TBM penetration rate prediction ensemble model based on full-scale linear cutting test

Accurate and effective prediction of TBM penetration rate (PR) is significant for ensuring TBM tunneling safety, improving tunneling efficiency and optimizing construction cost. Establishing a prediction model is usually an effective method to solve this critical problem. The type of TBM penetration rate prediction models can be divided into two categories: theoretical models and empirical models. Each model has its advantages, but there are also shortcomings. To make the advantages of the two models complement each other and further improve the accuracy and application scope of the prediction model, this paper proposes a prediction ensemble model of PR based on a full-scale linear cutting test and machine learning algorithm.

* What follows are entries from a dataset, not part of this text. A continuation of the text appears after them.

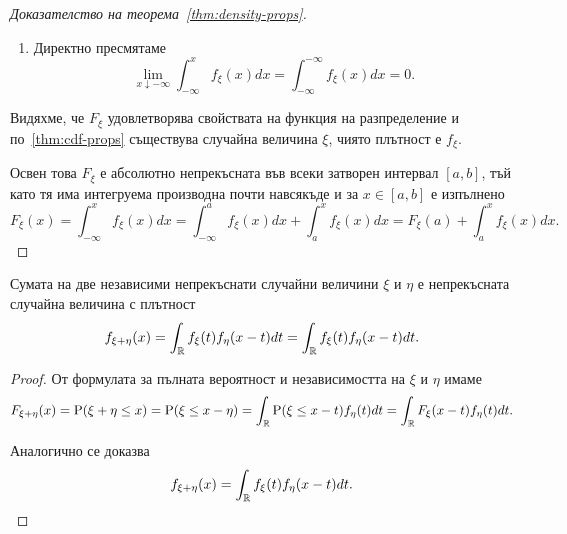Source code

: \documentclass[numbers=endperiod, DIV=15, bibliography=totocnumbered]{scrartcl}
\begin{document}
\begin{proof}[Доказателство на теорема~\ref{thm:density-props}]
\begin{enumerate}
    \item Директно пресмятаме
    \begin{displaymath}
      \lim_{x \downarrow -\infty} \int_{-\infty}^x f_\xi(x) dx
      =
      \int_{-\infty}^{-\infty} f_\xi(x) dx
      =
      0.
    \end{displaymath}
  \end{enumerate}

  Видяхме, че $F_\xi$ удовлетворява свойствата на функция на разпределение и по~\ref{thm:cdf-props} съществува случайна величина $\xi$, чиято плътност е $f_\xi$.

  Освен това $F_\xi$ е абсолютно непрекъсната във всеки затворен интервал $[a, b]$, тъй като тя има интегруема производна почти навсякъде и за $x \in [a, b]$ е изпълнено
  \begin{displaymath}
    F_\xi(x)
    =
    \int_{-\infty}^x f_\xi(x) dx
    =
    \int_{-\infty}^a f_\xi(x) dx + \int_a^x f_\xi(x) dx
    =
    F_\xi(a) + \int_a^x f_\xi(x) dx.
  \end{displaymath}
\end{proof}

\begin{proposition}\label{thm:convolution}
  Сумата на две независими непрекъснати случайни величини $\xi$ и $\eta$ е непрекъсната случайна величина с плътност
  \begin{displaymath}
    f_{\xi + \eta} (x)
    =
    \int_{\mathbb{R}} f_\xi(t) f_\eta(x - t) dt
    =
    \int_{\mathbb{R}} f_\xi(t) f_\eta(x - t) dt.
  \end{displaymath}
\end{proposition}
\begin{proof} От формулата за пълната вероятност и независимостта на $\xi$ и $\eta$ имаме
  \begin{displaymath}
    F_{\xi + \eta} (x)
    =
    \operatorname{P}(\xi + \eta \leq x)
    =
    \operatorname{P}(\xi \leq x - \eta)
    =
    \int_{\mathbb{R}} \operatorname{P}(\xi \leq x - t) f_\eta(t) dt
    =
    \int_{\mathbb{R}} F_\xi(x - t) f_\eta(t) dt.
  \end{displaymath}

  Аналогично се доказва
  \begin{displaymath}
    f_{\xi + \eta} (x)
    =
    \int_{\mathbb{R}} f_\xi(t) f_\eta(x - t) dt.
  \end{displaymath}
\end{proof}
\end{document}
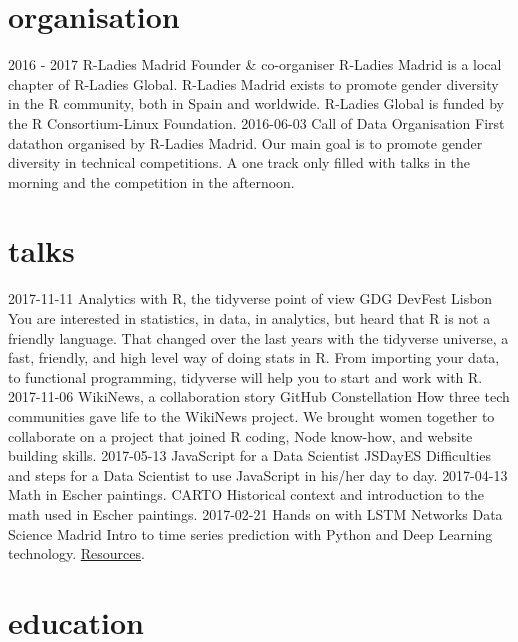 \documentclass[]{friggeri-cv}
\begin{document}
\section{organisation}

\begin{entrylist}
  \entry
    {2016 - 2017}
    {R-Ladies Madrid}
    {Founder \& co-organiser}
    {R-Ladies Madrid is a local chapter of R-Ladies Global. R-Ladies Madrid exists to promote gender diversity in the R community, both in Spain and worldwide. R-Ladies Global is funded by the R Consortium-Linux Foundation.}
  \entry
    {2016-06-03}
    {Call of Data}
    {Organisation}
    {First datathon organised by R-Ladies Madrid. Our main goal is to promote gender diversity in technical competitions. A one track only filled with talks in the morning and the competition in the afternoon.}
\end{entrylist}

\section{talks}

\begin{entrylist}
  \entry
    {2017-11-11}
    {Analytics with R, the tidyverse point of view}
    {GDG DevFest Lisbon}
    {You are interested in statistics, in data, in analytics, but heard that R is not a friendly language. That changed over the last years with the tidyverse universe, a fast, friendly, and high level way of doing stats in R. From importing your data, to functional programming, tidyverse will help you to start and work with R.}
  \entry
    {2017-11-06}
    {WikiNews, a collaboration story}
    {GitHub Constellation}
    {How three tech communities gave life to the WikiNews project. We brought women together to collaborate on a project that joined R coding, Node know-how, and website building skills.}
  \entry
    {2017-05-13}
    {JavaScript for a Data Scientist}
    {JSDayES}
    {Difficulties and steps for a Data Scientist to use JavaScript in his/her day to day.}
  \entry
    {2017-04-13}
    {Math in Escher paintings.}
    {CARTO}
    {Historical context and introduction to the math used in Escher paintings.}
  \entry
    {2017-02-21}
    {Hands on with LSTM Networks}
    {Data Science Madrid}
    {Intro to time series prediction with Python and Deep Learning technology. \href{https://github.com/chucheria/20170221_DSM-Workbook}{Resources}.}
\end{entrylist}

\section{education}
\end{document}
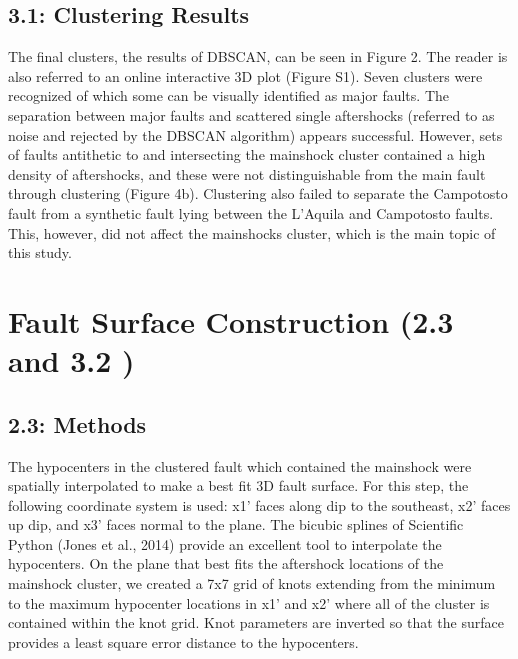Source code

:\documentclass[11pt]{article}
\begin{document}
    
    
    \subsection{3.1: Clustering Results}\label{clustering-results}

    The final clusters, the results of DBSCAN, can be seen in Figure 2. The
reader is also referred to an online interactive 3D plot (Figure S1).
Seven clusters were recognized of which some can be visually identified
as major faults. The separation between major faults and scattered
single aftershocks (referred to as noise and rejected by the DBSCAN
algorithm) appears successful. However, sets of faults antithetic to and
intersecting the mainshock cluster contained a high density of
aftershocks, and these were not distinguishable from the main fault
through clustering (Figure 4b). Clustering also failed to separate the
Campotosto fault from a synthetic fault lying between the L'Aquila and
Campotosto faults. This, however, did not affect the mainshocks cluster,
which is the main topic of this study.

    \section{Fault Surface Construction (2.3 and 3.2
)}\label{fault-surface-construction-2.3-and-3.2}

    \subsection{2.3: Methods}\label{methods}

    The hypocenters in the clustered fault which contained the mainshock
were spatially interpolated to make a best fit 3D fault surface. For
this step, the following coordinate system is used: x1' faces along dip
to the southeast, x2' faces up dip, and x3' faces normal to the plane.
The bicubic splines of Scientific Python (Jones et al., 2014) provide an
excellent tool to interpolate the hypocenters. On the plane that best
fits the aftershock locations of the mainshock cluster, we created a 7x7
grid of knots extending from the minimum to the maximum hypocenter
locations in x1' and x2' where all of the cluster is contained within
the knot grid. Knot parameters are inverted so that the surface provides
a least square error distance to the hypocenters.
\end{document}
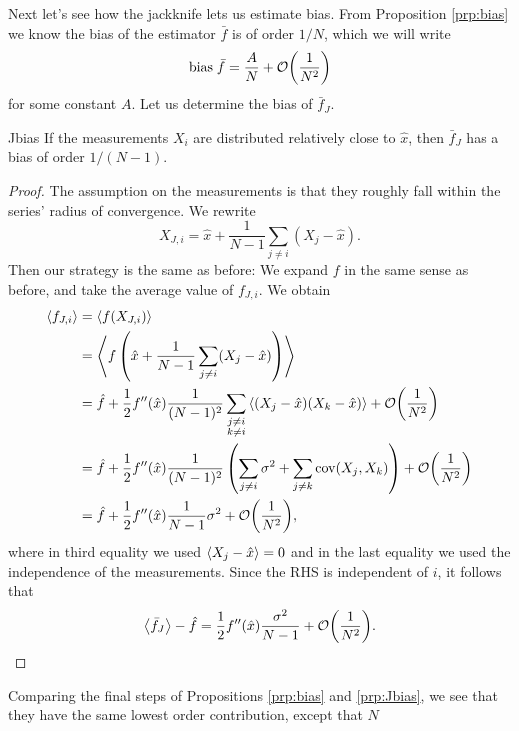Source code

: Next let's see how the jackknife lets us estimate bias.
From Proposition \ref{prp:bias} we know the bias of the estimator $\bar{f}$ 
is of order $1/N$, which we will write
\begin{equation}\label{eq:bias}
  \text{bias}\;\bar{f}=\frac{A}{N}+\order{\frac{1}{N^2}}
\end{equation}
for some constant $A$. Let us determine the bias of $\bar{f}_J$.
\begin{proposition}{}{Jbias}
  If the measurements $X_i$ are distributed relatively close to $\hat{x}$, 
  then $\bar{f}_J$ has a bias of order $1/(N-1)$.
  \begin{proof}
    The assumption on the measurements is that they roughly fall within
    the series' radius of convergence. We rewrite
    $$
      X_{J,i}=\hat{x}+\frac{1}{N-1}\sum_{j\neq i}(X_j-\hat{x}).
    $$
    Then our strategy is the same as before: We expand $f$ in the same
    sense as before, and take the average value of $f_{J,i}$.
    We obtain
    \begin{equation*}
      \begin{aligned}
        \ev{f_{J,i}}&=\ev{f(X_{J,i})}\\
          &=\ev{f\left(\hat{x}
            +\frac{1}{N-1}\sum_{j\neq i}(X_j-\hat{x})\right)}\\
          &=\hat{f}+\frac{1}{2}f''(\hat{x})\frac{1}{(N-1)^2}
             \sum_{\substack{j\neq i\\k\neq i}}
              \ev{(X_j-\hat{x})(X_k-\hat{x})}
             +\order{\frac{1}{N^2}}\\
          &=\hat{f}+\frac{1}{2}f''(\hat{x})\frac{1}{(N-1)^2}\left(
             \sum_{j\neq i}\sigma^2+\sum_{j\neq k}\Cov(X_j,X_k)\right)
             +\order{\frac{1}{N^2}}\\
          &=\hat{f}+\frac{1}{2}f''(\hat{x})\frac{1}{N-1}\sigma^2
             +\order{\frac{1}{N^2}},
      \end{aligned}
    \end{equation*}
    where in third equality we used $\ev{X_j-\hat{x}}=0$ and in the
    last equality we used the independence of the measurements. Since
    the RHS is independent of $i$, it follows that
    $$
      \ev{\bar{f}_J}-\hat{f}=\frac{1}{2}f''(\hat{x})\frac{\sigma^2}{N-1}
       +\order{\frac{1}{N^2}}.
    $$
  \end{proof}
\end{proposition}
Comparing the final steps of Propositions \ref{prp:bias} and \ref{prp:Jbias},
we see that they have the same lowest order contribution, except that $N$
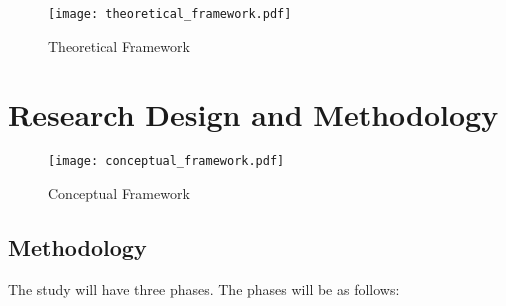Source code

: \documentclass[10pt,11pt,12pt,oneside]{book}
\begin{document}
	\begin{figure}
	    \centering
	    \texttt{[image: theoretical\_framework.pdf]}
	    \caption{Theoretical Framework}
	    \label{fig:theoretical_framework}
	\end{figure}






\chapter{Research Design and Methodology}

\begin{figure}
	\centering
	\texttt{[image: conceptual\_framework.pdf]}
	\caption{Conceptual Framework}
	\label{fig:conceptual_framework}
\end{figure}
\clearpage



\section{Methodology}
The study will have three phases. The phases will be as follows:
\end{document}
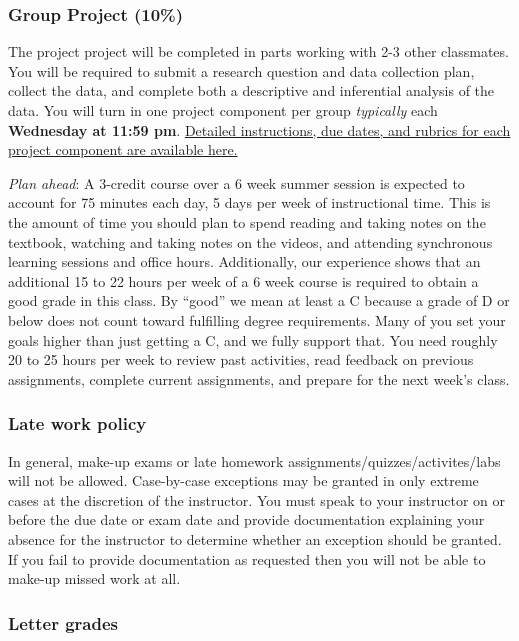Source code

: \documentclass[
]{article}
\begin{document}
\subsubsection{Group Project (10\%)}\label{group-project-10}

The project project will be completed in parts working with 2-3 other
classmates. You will be required to submit a research question and data
collection plan, collect the data, and complete both a descriptive and
inferential analysis of the data. You will turn in one project component
per group \emph{typically} each \textbf{Wednesday at 11:59 pm}.
\href{https://docs.google.com/document/d/1M-uz_NFvCF685WA9Gm4wZMDITWx1aRr5bYMWaMVGZNU/edit?usp=sharing}{Detailed
instructions, due dates, and rubrics for each project component are
available here.}

\emph{Plan ahead}: A 3-credit course over a 6 week summer session is
expected to account for 75 minutes each day, 5 days per week of
instructional time. This is the amount of time you should plan to spend
reading and taking notes on the textbook, watching and taking notes on
the videos, and attending synchronous learning sessions and office
hours. Additionally, our experience shows that an additional 15 to 22
hours per week of a 6 week course is required to obtain a good grade in
this class. By ``good'' we mean at least a C because a grade of D or
below does not count toward fulfilling degree requirements. Many of you
set your goals higher than just getting a C, and we fully support that.
You need roughly 20 to 25 hours per week to review past activities, read
feedback on previous assignments, complete current assignments, and
prepare for the next week's class.

\subsubsection{Late work policy}\label{late-work-policy}

In general, make-up exams or late homework
assignments/quizzes/activites/labs will not be allowed. Case-by-case
exceptions may be granted in only extreme cases at the discretion of the
instructor. You must speak to your instructor on or before the due date
or exam date and provide documentation explaining your absence for the
instructor to determine whether an exception should be granted. If you
fail to provide documentation as requested then you will not be able to
make-up missed work at all.

\subsubsection{Letter grades}\label{letter-grades}
\end{document}
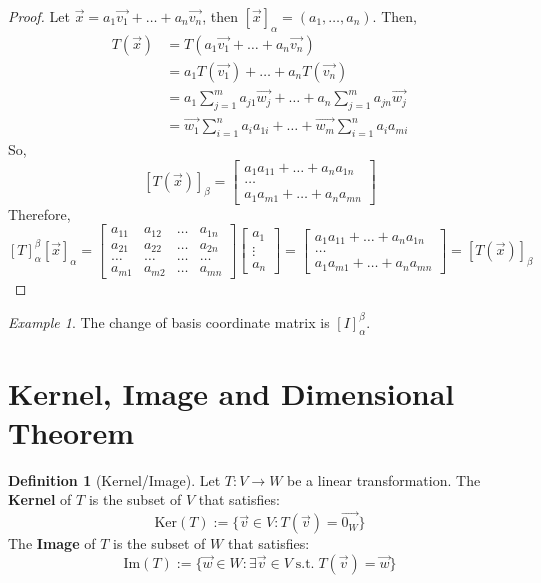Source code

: \documentclass{article}
\theoremstyle{definition}
\newtheorem{definition}[theorem]{Definition}
\theoremstyle{remark}
\newtheorem{example}[theorem]{Example}
\begin{document}
\begin{proof}
    Let $\vec{x}=a_1\vec{v_1}+\dots+a_n\vec{v_n}$, then $[\vec{x}]_{\alpha}=(a_1,\dots,a_n)$.
    Then,
    \[
    \begin{aligned}
        T(\vec{x})&=T(a_1\vec{v_1}+\dots+a_n\vec{v_n})\\
    &=a_1T(\vec{v_1})+ \dots +a_nT(\vec{v_n})\\
    &=a_1\sum_{j=1}^{m}a_{j1}\vec{w_j}+\dots+a_n\sum_{j=1}^{m}a_{jn}\vec{w_j}\\
    &=\vec{w_1}\sum_{i=1}^{n}a_ia_{1i}+\dots +\vec{w_m}\sum_{i=1}^{n}a_ia_{mi}
    \end{aligned}
    \]
    So, 
    \[
    [T(\vec{x})]_{\beta}=
    \begin{bmatrix}
        a_1a_{11}+\dots+a_na_{1n}\\
        \dots\\
        a_1a_{m1}+\dots+a_na_{mn}
    \end{bmatrix}
    \]
    Therefore,
    \[
    [T]_{\alpha}^{\beta}[\vec{x}]_{\alpha}=
    \begin{bmatrix}
    a_{11} & a_{12} & \dots & a_{1n} \\
    a_{21} & a_{22} & \dots & a_{2n} \\
    \dots & \dots & \dots & \dots\\
    a_{m1} & a_{m2} & \dots & a_{mn}
    \end{bmatrix}
    \begin{bmatrix}
        a_1\\ \vdots\\a_n
    \end{bmatrix}
    =
    \begin{bmatrix}
        a_1a_{11}+\dots+a_na_{1n}\\
        \dots\\
        a_1a_{m1}+\dots+a_na_{mn}
    \end{bmatrix}=[T(\vec{x})]_{\beta}
    \]
\end{proof}

\begin{example}
    The change of basis coordinate matrix is $[I]_{\alpha}^{\beta}$.
\end{example}

\section{Kernel, Image and Dimensional Theorem}

\begin{definition}[Kernel/Image]
    Let $T:V\rightarrow W$ be a linear transformation. 
    The \textbf{Kernel} of $T$ is the subset of $V$ that satisfies:
    \[
    \text{Ker}(T):=\{\vec{v}\in V:T(\vec{v})=\vec{0_W}\}
    \]
    The \textbf{Image} of $T$ is the subset of $W$ that satisfies:
    \[
    \text{Im}(T):=\{\vec{w}\in W:\exists \vec{v}\in V\;\text{s.t.}\;T(\vec{v})=\vec{w}\}
    \]
\end{definition}
\end{document}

A semi-theoretical TBM penetration rate prediction model is established through the full-scale linear cutting test and the rock-breaking analysis of granite and sandstone with different strengths. Based on the XGBoost intelligent algorithm, an empirical model of the penetration rate prediction is also established. On this basis, the Bagging algorithm combines these two models to form an ensemble prediction model of TBM penetration rate. We collected rock mass and operational parameters in the Hangzhou Second Water Source Water Transfer Channel Project to verify the semi-theoretical, empirical, and ensemble models, respectively. The results show that the three models' prediction errors are all less than 15%, and the ensemble model has a smaller error of 10.2%. This result confirms that the ensemble model can effectively improve prediction accuracy and has good engineering applicability.